I'd like to do some photo analysis, by using the Human repo, which doesn't have any Python porting (natively js), so I must execute his detect function in javascript
The general idea is to start a Python code to take a picture from webcam (this is a project's constraint) and then process the photo inside the js script.
(the best thing would be not to save the photo but to directly pass it to the js script, which I tried by frame_json = json.dumps(frame.tolist()) and then process.communicate(input=frame_json) but it didn't work anyway)
This is my python code:
import cv2
import json
import subprocess
import asyncio
def capture():
video_capture = cv2.VideoCapture(0)
while True:
# Grab a single frame of video
ret, frame = video_capture.read()
if not ret:
break
#cv2.imwrite('photo1.png', frame)
try:
js_command = ['node', 'detect.js']
process = subprocess.Popen(js_command, stdin=subprocess.PIPE, stdout=subprocess.PIPE, stderr=subprocess.PIPE, text=True)
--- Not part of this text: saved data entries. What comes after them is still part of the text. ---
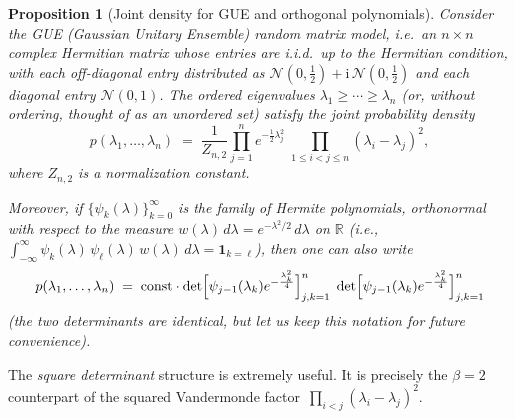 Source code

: \documentclass[letterpaper,11pt,oneside,reqno]{book}
\numberwithin{equation}{chapter}  %
\newtheorem{proposition}{Proposition}[chapter]  %
\theoremstyle{definition}
\begin{document}
\begin{proposition}[Joint density for GUE and orthogonal polynomials]
  \label{lecture4:prop:gue-joint-density}
  Consider the GUE (Gaussian Unitary Ensemble) random matrix model, i.e.\ an
  \(n\times n\) complex Hermitian matrix whose entries
  are i.i.d.\ up to the Hermitian condition, with each
  off-diagonal entry distributed as
  \(\mathcal{N}(0,\tfrac12)+\mathrm{i}\,\mathcal{N}(0,\tfrac12)\)
  and each diagonal entry \(\mathcal{N}(0,1)\).
  The ordered eigenvalues \(\lambda_1 \ge \cdots \ge \lambda_n\)
  (or, without ordering, thought of as an unordered set)
  satisfy the joint probability density
  \begin{equation}
  	\label{lecture4:eq:gue-joint-density}
    p(\lambda_1,\ldots,\lambda_n)
    \;=\;
    \frac{1}{Z_{n,2}}
    \prod_{j=1}^n e^{-\frac12 \lambda_j^2}
    \;\prod_{1\le i<j\le n} (\lambda_i - \lambda_j)^2,
  \end{equation}
  where \(Z_{n,2}\) is a normalization constant.

	Moreover, if
  \(\{\psi_k(\lambda)\}_{k=0}^\infty\)
	is the family of Hermite polynomials, orthonormal
  with respect to the measure
  \(w(\lambda)\,d\lambda = e^{-\lambda^2/2}\,d\lambda\)
  on \(\mathbb{R}\) (i.e.,
	\(\displaystyle\int_{-\infty}^{\infty} \psi_k(\lambda)\,\psi_\ell(\lambda)\,w(\lambda)\,d\lambda = \mathbf{1}_{k=\ell}\)),
  then one can also write
  \begin{equation}
  	\label{lecture4:eq:gue-joint-OP}
    p(\lambda_1,\ldots,\lambda_n)
    \;=\;
		\mathrm{const}\cdot
		\det\Bigl[\psi_{j-1}(\lambda_k)e^{-\frac{\lambda_k^2}{4}}\Bigr]_{j,k=1}^n
		\;\det\Bigl[\psi_{j-1}(\lambda_k)e^{-\frac{\lambda_k^2}{4}}\Bigr]_{j,k=1}^n
  \end{equation}
	(the two determinants are identical, but let us keep this notation for future convenience).
\end{proposition}
The \emph{square determinant} structure is extremely useful.
It is
precisely the \(\beta=2\) counterpart
of the squared Vandermonde factor
\(\,\prod_{i<j}(\lambda_i-\lambda_j)^2\).
\end{document}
output, output2 = process.communicate(input='photo1.png')
print(f'h_res: {output}')
return output.strip()
except Exception as e:
print(e)
return None
capture()
whereas this is the javascript:
const tf = require('@tensorflow/tfjs-node');
const Human = require('@vladmandic/human').default; // points to @vladmandic/human/dist/human.node.js
const fs = require('fs');
process.stdin.setEncoding('utf-8');
const config = {
modelBasePath: 'file://HumanNPM/node_modules/@vladmandic/human/models',
body: { enabled: true, modelPath: 'file://node_modules/@vladmandic/human/models/models.json' },
};
function newFunction(inputFile) {
const human = new Human(config);
const buffer = fs.readFileSync(inputFile); // read file content into a binary buffer
const tensor = human.tf.node.decodeImage(buffer); // decode jpg/png data to raw pixels
res = human.detect(tensor, config).then((result) => {
process.stdout.write(result);
console.log(result)
return result;
});
return res
}
process.stdin.on('data', function (data) {
newFunction(data)
});
process.stdin.on('end', function () {
process.exit();
});
The problem is that it seems like the Human library doesn't execute, since I don't see anything in my python output.
Obviously if I comment the Human section out and console.log('something') from the js, I am able to see it in my Python console.
I can't figure out if is there something out that I'm missing.
Is there any concurrency problem? Or is there any chance that I'm using the library wrong in some way? (the library still works fine if used by itself without being used as subprocess, with node detect.js).
May someone give me an help?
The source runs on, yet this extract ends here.